Common mistakes when estimating federal disability retirement
- Using current gross salary instead of high-3 salary. Your current rate may be higher than your actual high-3 average.
- Ignoring SSDI. For many applicants, this is the largest reason estimates are too high.
- Forgetting the age-62 recalculation. Long-term retirement planning requires more than the first-year formula.
- Not reviewing the 80% earnings rule. Returning to substantial earnings can affect entitlement to continued disability retirement.
- Assuming every pay element counts as basic pay. Overtime and awards usually do not belong in high-3 calculations.
Who should use this calculator?
This federal employee disability calculator is most useful for FERS-covered civilian employees who are evaluating disability retirement due to a medical condition that prevents useful and efficient service in their position. It is especially helpful in the early stages of case planning, when you want to compare your likely retirement income against current household expenses, insurance premiums, and any SSDI award.
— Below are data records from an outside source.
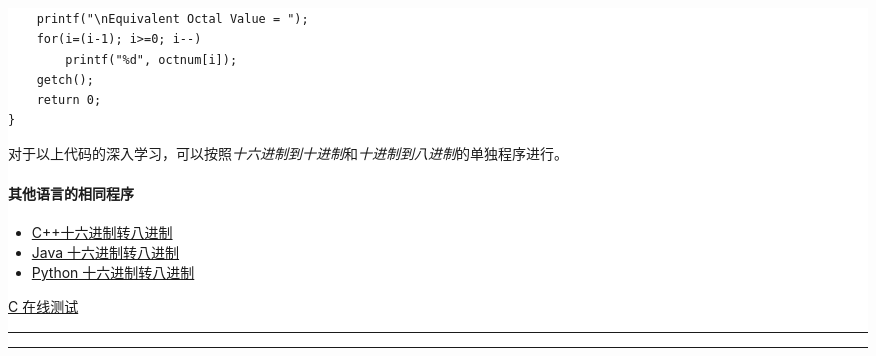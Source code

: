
 ```
    printf("\nEquivalent Octal Value = ");
    for(i=(i-1); i>=0; i--)
        printf("%d", octnum[i]);
    getch();
    return 0;
}
```

对于以上代码的深入学习，可以按照*十六进制到十进制*和*十进制到八进制*的单独程序进行。

#### 其他语言的相同程序

*   [C++十六进制转八进制](/cpp/program/cpp-program-convert-hexadecimal-to-octal.htm)
*   [Java 十六进制转八进制](/java/program/java-program-convert-hexadecimal-to-octal.htm)
*   [Python 十六进制转八进制](/python/program/python-program-convert-hexadecimal-to-octal.htm)

[C 在线测试](/exam/showtest.php?subid=2)

* * *

* * *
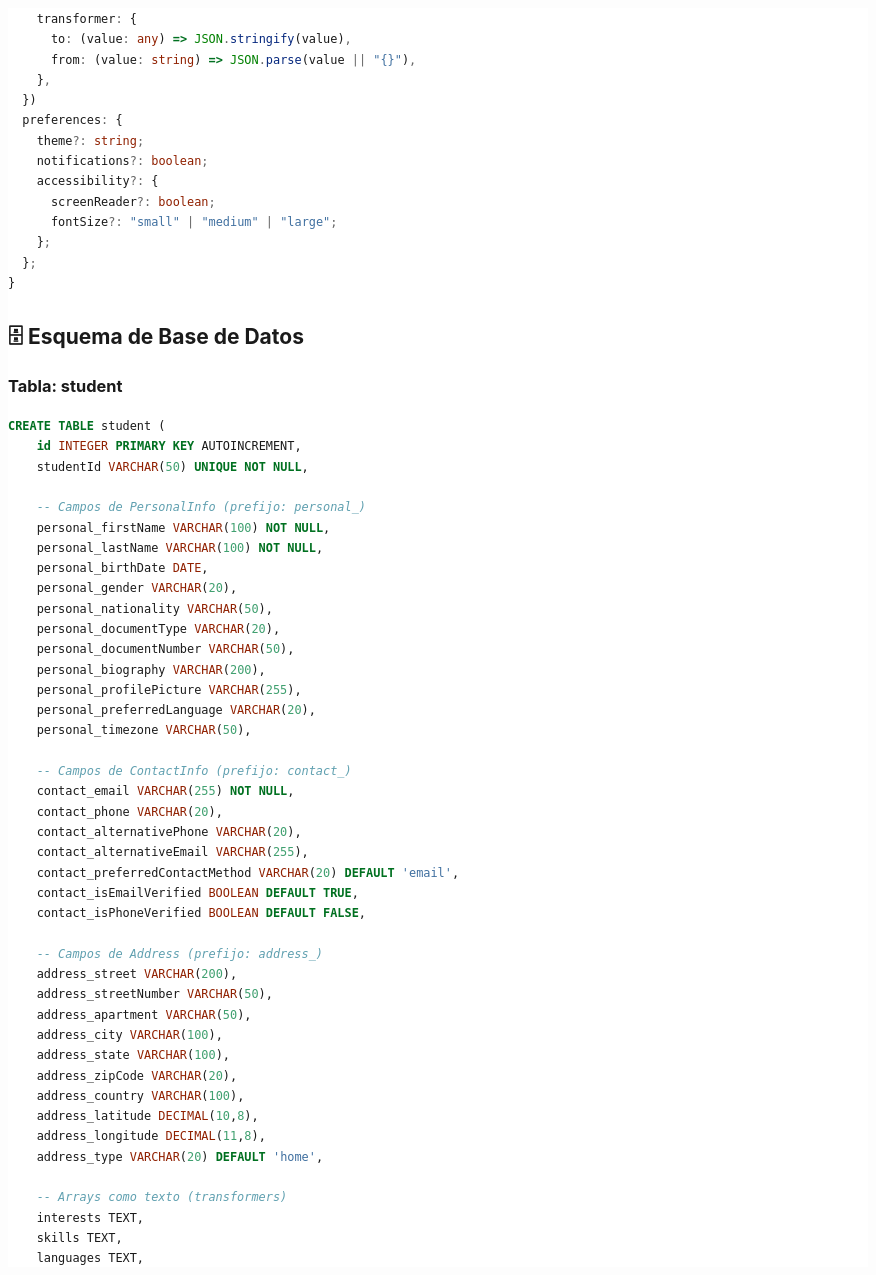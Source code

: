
 ```typescript
    transformer: {
      to: (value: any) => JSON.stringify(value),
      from: (value: string) => JSON.parse(value || "{}"),
    },
  })
  preferences: {
    theme?: string;
    notifications?: boolean;
    accessibility?: {
      screenReader?: boolean;
      fontSize?: "small" | "medium" | "large";
    };
  };
}
```

## 🗄️ Esquema de Base de Datos

### Tabla: student

```sql
CREATE TABLE student (
    id INTEGER PRIMARY KEY AUTOINCREMENT,
    studentId VARCHAR(50) UNIQUE NOT NULL,

    -- Campos de PersonalInfo (prefijo: personal_)
    personal_firstName VARCHAR(100) NOT NULL,
    personal_lastName VARCHAR(100) NOT NULL,
    personal_birthDate DATE,
    personal_gender VARCHAR(20),
    personal_nationality VARCHAR(50),
    personal_documentType VARCHAR(20),
    personal_documentNumber VARCHAR(50),
    personal_biography VARCHAR(200),
    personal_profilePicture VARCHAR(255),
    personal_preferredLanguage VARCHAR(20),
    personal_timezone VARCHAR(50),

    -- Campos de ContactInfo (prefijo: contact_)
    contact_email VARCHAR(255) NOT NULL,
    contact_phone VARCHAR(20),
    contact_alternativePhone VARCHAR(20),
    contact_alternativeEmail VARCHAR(255),
    contact_preferredContactMethod VARCHAR(20) DEFAULT 'email',
    contact_isEmailVerified BOOLEAN DEFAULT TRUE,
    contact_isPhoneVerified BOOLEAN DEFAULT FALSE,

    -- Campos de Address (prefijo: address_)
    address_street VARCHAR(200),
    address_streetNumber VARCHAR(50),
    address_apartment VARCHAR(50),
    address_city VARCHAR(100),
    address_state VARCHAR(100),
    address_zipCode VARCHAR(20),
    address_country VARCHAR(100),
    address_latitude DECIMAL(10,8),
    address_longitude DECIMAL(11,8),
    address_type VARCHAR(20) DEFAULT 'home',

    -- Arrays como texto (transformers)
    interests TEXT,
    skills TEXT,
    languages TEXT,
```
It is also valuable for spouses, financial advisors, union representatives, and federal retirement counselors who need a fast estimate before gathering more detailed records. If you are nearing age 62, the age-based projection becomes especially useful because the regular annuity recalculation may become a larger focus than the temporary disability formula itself.
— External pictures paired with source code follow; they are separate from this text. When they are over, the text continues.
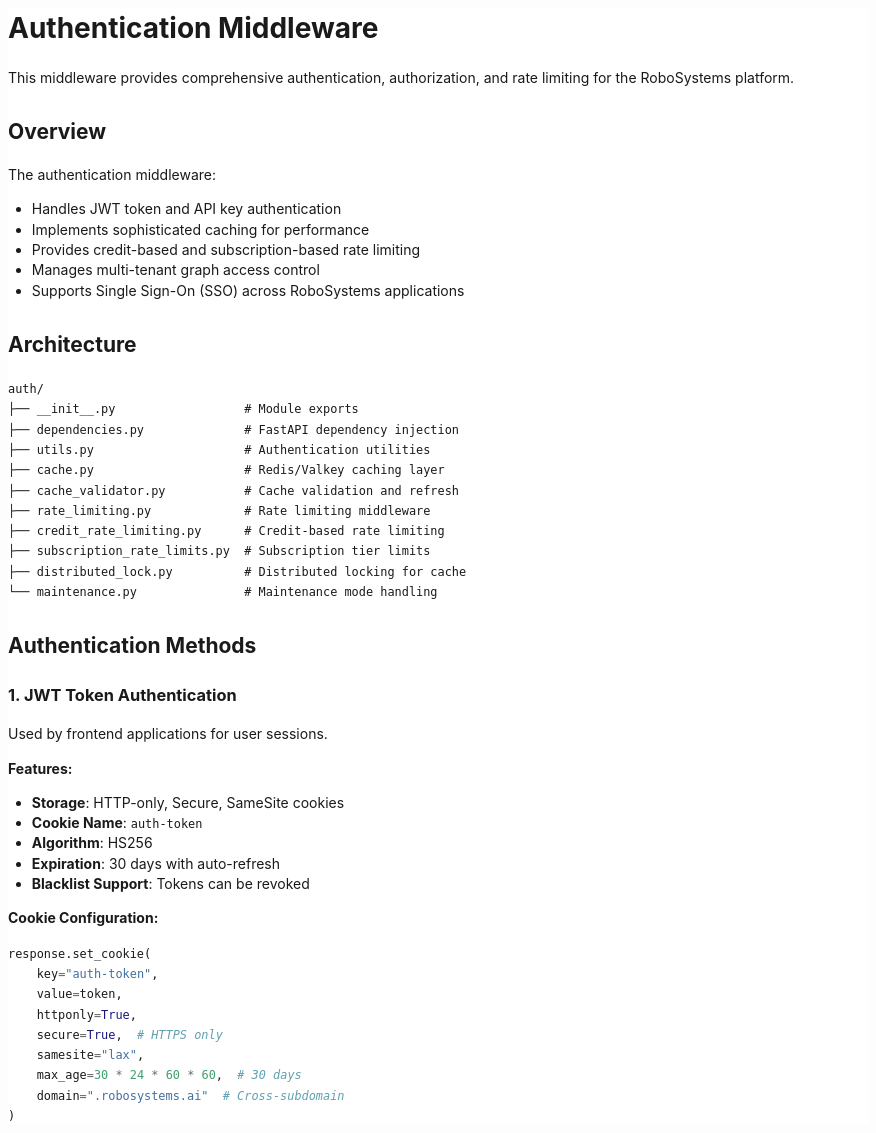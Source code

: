# Authentication Middleware

This middleware provides comprehensive authentication, authorization, and rate limiting for the RoboSystems platform.

## Overview

The authentication middleware:

- Handles JWT token and API key authentication
- Implements sophisticated caching for performance
- Provides credit-based and subscription-based rate limiting
- Manages multi-tenant graph access control
- Supports Single Sign-On (SSO) across RoboSystems applications

## Architecture

```
auth/
├── __init__.py                  # Module exports
├── dependencies.py              # FastAPI dependency injection
├── utils.py                     # Authentication utilities
├── cache.py                     # Redis/Valkey caching layer
├── cache_validator.py           # Cache validation and refresh
├── rate_limiting.py             # Rate limiting middleware
├── credit_rate_limiting.py      # Credit-based rate limiting
├── subscription_rate_limits.py  # Subscription tier limits
├── distributed_lock.py          # Distributed locking for cache
└── maintenance.py               # Maintenance mode handling
```

## Authentication Methods

### 1. JWT Token Authentication

Used by frontend applications for user sessions.

**Features:**

- **Storage**: HTTP-only, Secure, SameSite cookies
- **Cookie Name**: `auth-token`
- **Algorithm**: HS256
- **Expiration**: 30 days with auto-refresh
- **Blacklist Support**: Tokens can be revoked

**Cookie Configuration:**

```python
response.set_cookie(
    key="auth-token",
    value=token,
    httponly=True,
    secure=True,  # HTTPS only
    samesite="lax",
    max_age=30 * 24 * 60 * 60,  # 30 days
    domain=".robosystems.ai"  # Cross-subdomain
)
```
Authoritative resources you should review
If you want the official rules behind this federal employee disability calculator, begin with these primary sources:
- U.S. Office of Personnel Management: FERS retirement types and disability retirement guidance
- Social Security Administration: SSDI benefits overview
- OPM retirement calculators and planning tools
These sources are important because the official rule set can change over time, and your individual agency records may affect your final award. Always compare calculator estimates with official documentation when making major retirement decisions.
Final planning tips
Use this federal employee disability calculator as a decision-support tool, not as a final legal or financial determination. If your estimate is close to the minimum amount you need to maintain your household, consider modeling multiple scenarios. Try a lower high-3 salary, a higher or lower SSDI award, and different service credit assumptions. That kind of stress testing will help you understand the range of outcomes rather than relying on one number.
Also remember that health insurance, survivor elections, tax treatment, and possible cost-of-living changes may alter your net benefit. A complete retirement review should account for all of those factors. Still, if you start with a reliable calculator and realistic data, you will be much better prepared to assess whether federal disability retirement is financially workable for your situation.